### Source data

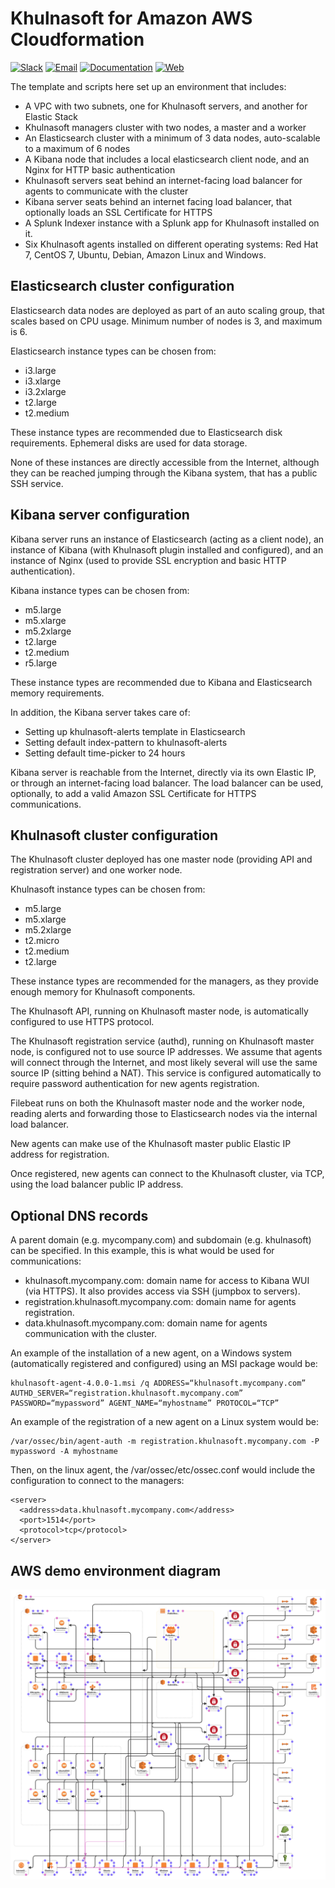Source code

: # Khulnasoft for Amazon AWS Cloudformation

[![Slack](https://img.shields.io/badge/slack-join-blue.svg)](https://goo.gl/forms/M2AoZC4b2R9A9Zy12)
[![Email](https://img.shields.io/badge/email-join-blue.svg)](https://groups.google.com/forum/#!forum/khulnasoft)
[![Documentation](https://img.shields.io/badge/docs-view-green.svg)](https://documentation.khulnasoft.com)
[![Web](https://img.shields.io/badge/web-view-green.svg)](https://khulnasoft.com)

The template and scripts here set up an environment that includes:

* A VPC with two subnets, one for Khulnasoft servers, and another for Elastic Stack
* Khulnasoft managers cluster with two nodes, a master and a worker
* An Elasticsearch cluster with a minimum of 3 data nodes, auto-scalable to a maximum of 6 nodes
* A Kibana node that includes a local elasticsearch client node, and an Nginx for HTTP basic authentication
* Khulnasoft servers seat behind an internet-facing load balancer for agents to communicate with the cluster
* Kibana server seats behind an internet facing load balancer, that optionally loads an SSL Certificate for HTTPS
* A Splunk Indexer instance with a Splunk app for Khulnasoft installed on it.
* Six Khulnasoft agents installed on different operating systems: Red Hat 7, CentOS 7, Ubuntu, Debian, Amazon Linux and Windows.

## Elasticsearch cluster configuration

Elasticsearch data nodes are deployed as part of an auto scaling group, that scales based on CPU usage. Minimum number of nodes is 3, and maximum is 6.

Elasticsearch instance types can be chosen from:

* i3.large
* i3.xlarge
* i3.2xlarge
* t2.large
* t2.medium

These instance types are recommended due to Elasticsearch disk requirements. Ephemeral disks are used for data storage.

None of these instances are directly accessible from the Internet, although they can be reached jumping through the Kibana system, that has a public SSH service.

## Kibana server configuration

Kibana server runs an instance of Elasticsearch (acting as a client node), an instance of Kibana (with Khulnasoft plugin installed and configured), and an instance of Nginx (used to provide SSL encryption and basic HTTP authentication).

Kibana instance types can be chosen from:

* m5.large
* m5.xlarge
* m5.2xlarge
* t2.large
* t2.medium
* r5.large

These instance types are recommended due to Kibana and Elasticsearch memory requirements.

In addition, the Kibana server takes care of:

* Setting up khulnasoft-alerts template in Elasticsearch
* Setting default index-pattern to khulnasoft-alerts
* Setting default time-picker to 24 hours

Kibana server is reachable from the Internet, directly via its own Elastic IP, or through an internet-facing load balancer. The load balancer can be used, optionally, to add a valid Amazon SSL Certificate for HTTPS communications.

## Khulnasoft cluster configuration

The Khulnasoft cluster deployed has one master node (providing API and registration server) and one worker node.

Khulnasoft instance types can be chosen from:

* m5.large
* m5.xlarge
* m5.2xlarge
* t2.micro
* t2.medium
* t2.large

These instance types are recommended for the managers, as they provide enough memory for Khulnasoft components.

The Khulnasoft API, running on Khulnasoft master node, is automatically configured to use HTTPS protocol.

The Khulnasoft registration service (authd), running on Khulnasoft master node, is configured not to use source IP addresses. We assume that agents will connect through the Internet, and most likely several will use the same source IP (sitting behind a NAT). This service is configured automatically to require password authentication for new agents registration.

Filebeat runs on both the Khulnasoft master node and the worker node, reading alerts and forwarding those to Elasticsearch nodes via the internal load balancer.

New agents can make use of the Khulnasoft master public Elastic IP address for registration.

Once registered, new agents can connect to the Khulnasoft cluster, via TCP, using the load balancer public IP address.

## Optional DNS records

A parent domain (e.g. mycompany.com) and subdomain (e.g. khulnasoft) can be specified. In this example, this is what would be used for communications:

* khulnasoft.mycompany.com: domain name for access to Kibana WUI (via HTTPS). It also provides access via SSH (jumpbox to servers).
* registration.khulnasoft.mycompany.com: domain name for agents registration.
* data.khulnasoft.mycompany.com: domain name for agents communication with the cluster.

An example of the installation of a new agent, on a Windows system (automatically registered and configured) using an MSI package would be:

    khulnasoft-agent-4.0.0-1.msi /q ADDRESS=“khulnasoft.mycompany.com” AUTHD_SERVER=“registration.khulnasoft.mycompany.com” PASSWORD=“mypassword” AGENT_NAME=“myhostname” PROTOCOL=“TCP”

An example of the registration of a new agent on a Linux system would be:

    /var/ossec/bin/agent-auth -m registration.khulnasoft.mycompany.com -P mypassword -A myhostname

Then, on the linux agent, the /var/ossec/etc/ossec.conf would include the configuration to connect to the managers:

    <server>
      <address>data.khulnasoft.mycompany.com</address>
      <port>1514</port>
      <protocol>tcp</protocol>
    </server>

## AWS demo environment diagram

![khulnasoft_template](images/khulnasoft_template-designer.png)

######

Would you copy out exactly the lines above that start at the one containing "Kibana server runs" and end at the one containing "These instance types are recommended for", inclusive?

Kibana server runs an instance of Elasticsearch (acting as a client node), an instance of Kibana (with Khulnasoft plugin installed and configured), and an instance of Nginx (used to provide SSL encryption and basic HTTP authentication).

Kibana instance types can be chosen from:

* m5.large
* m5.xlarge
* m5.2xlarge
* t2.large
* t2.medium
* r5.large

These instance types are recommended due to Kibana and Elasticsearch memory requirements.

In addition, the Kibana server takes care of:

* Setting up khulnasoft-alerts template in Elasticsearch
* Setting default index-pattern to khulnasoft-alerts
* Setting default time-picker to 24 hours

Kibana server is reachable from the Internet, directly via its own Elastic IP, or through an internet-facing load balancer. The load balancer can be used, optionally, to add a valid Amazon SSL Certificate for HTTPS communications.

## Khulnasoft cluster configuration

The Khulnasoft cluster deployed has one master node (providing API and registration server) and one worker node.

Khulnasoft instance types can be chosen from:

* m5.large
* m5.xlarge
* m5.2xlarge
* t2.micro
* t2.medium
* t2.large

These instance types are recommended for the managers, as they provide enough memory for Khulnasoft components.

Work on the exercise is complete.